Sandy and I have watched the last few seasons of House Rules, a TV reality show in which couples renovate each other’s homes. What strikes me is that the attraction of the TV show is not the quality of the renovations produced – if it was we would not be watching amateurs do their thing – but the human drama. Will the couple whose home has been renovated like what they see? Will the couple falling behind in the competition have a good week and catch up? How will the different personalities of the contestants interact?
It strikes me that this is a powerful metaphor. We live in an era of renovation and upgrade. Sandy and I often talk about what we would like to do with our very 70s kitchen. Whenever I visit the Sydney boat show as I did a few weeks ago I fantasise about upgrading my boat. Every time I hear the annoyingly loud alarm that my car emits when the engine has been turned off but the headlights are still turned on, I fantasise about upgrading to a car that was built in the era in which lights are automatically switched off with the engine.
But when I ask what any of these upgrades would add to the quality of my life and relationships the answer is none to very little. We would have a new kitchen that may be more aesthetically pleasing to look at, but at the end of the day we wouldn’t cook any more meals, refrigerate more food, nor spend any more time in the kitchen. If I upgraded my boat, I would not buy anything larger, for the boat I have now is manageable for one person to launch and retrieve. I would not spend more time out of the water and there is not one thing I would do in my new boat that I can’t already do in my current boat. And as for operating my car, I would still only drive to the same places.

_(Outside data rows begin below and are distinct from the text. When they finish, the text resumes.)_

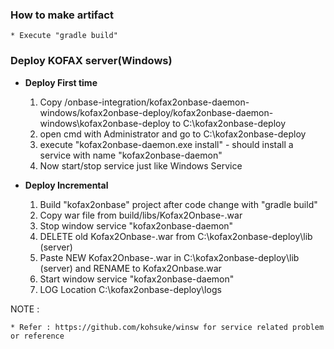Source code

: ### How to make artifact
    * Execute "gradle build"

### Deploy KOFAX server(Windows)

  * **Deploy First time**
       1. Copy <GITHUB>/onbase-integration/kofax2onbase-daemon-windows/kofax2onbase-deploy/kofax2onbase-daemon-windows\kofax2onbase-deploy to C:\kofax2onbase-deploy
       2. open cmd with Administrator and go to C:\kofax2onbase-deploy
       3. execute "kofax2onbase-daemon.exe install" - should install a service with name "kofax2onbase-daemon"
       4. Now start/stop service just like Windows Service

  * **Deploy Incremental**

       1.  Build "kofax2onbase" project after code change with "gradle build"
       2.  Copy war file from build/libs/Kofax2Onbase-<version>.war
       3.  Stop window service "kofax2onbase-daemon"
       4.  DELETE old Kofax2Onbase-<version>.war from C:\kofax2onbase-deploy\lib (server)
       5.  Paste NEW Kofax2Onbase-<version>.war in C:\kofax2onbase-deploy\lib (server) and RENAME to Kofax2Onbase.war
       6.  Start window service "kofax2onbase-daemon"
       7.  LOG Location C:\kofax2onbase-deploy\logs

NOTE :

    * Refer : https://github.com/kohsuke/winsw for service related problem or reference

The depth, value and meaning of my life is not found in my kitchen, my boat or my car but it is found in the relationships that I transact in the kitchen, in the boat, in the car and beyond. This I think is at least part of what Jesus was getting when he said that “life does not consist in the abundance of one’s possessions.”

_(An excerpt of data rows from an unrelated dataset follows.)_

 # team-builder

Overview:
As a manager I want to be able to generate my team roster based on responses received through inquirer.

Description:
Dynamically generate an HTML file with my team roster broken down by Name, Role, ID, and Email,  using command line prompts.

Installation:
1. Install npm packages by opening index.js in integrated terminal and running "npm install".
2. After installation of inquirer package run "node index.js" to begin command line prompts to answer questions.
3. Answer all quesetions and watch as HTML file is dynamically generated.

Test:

He also counsels me “do not store treasures on earth, but store up treasures in heaven”. Given I live in a culture which defines success in terms of accumulating treasures on earth I find this very arresting. With the rest of my Western fellow believers I do everything I can to try and make Jesus mean something other than what he actually said. Surely he didn’t mean “do not store up treasures on earth”? Surely he really meant something like “accumulate as much as you desire, but be a loving person at the same time”? Well, no. I think he actually meant I should invest myself, my time, and my money in people rather than possessions.
And as I reflect back on House Rules I think Jesus got it right. We live with the fantasy that renovated homes, upgraded boats and better cars will “make all our dreams come true”, when in fact it is the relationships and the drama of relationships that provide true satisfaction. The producers of House Rules trade on that. So should we.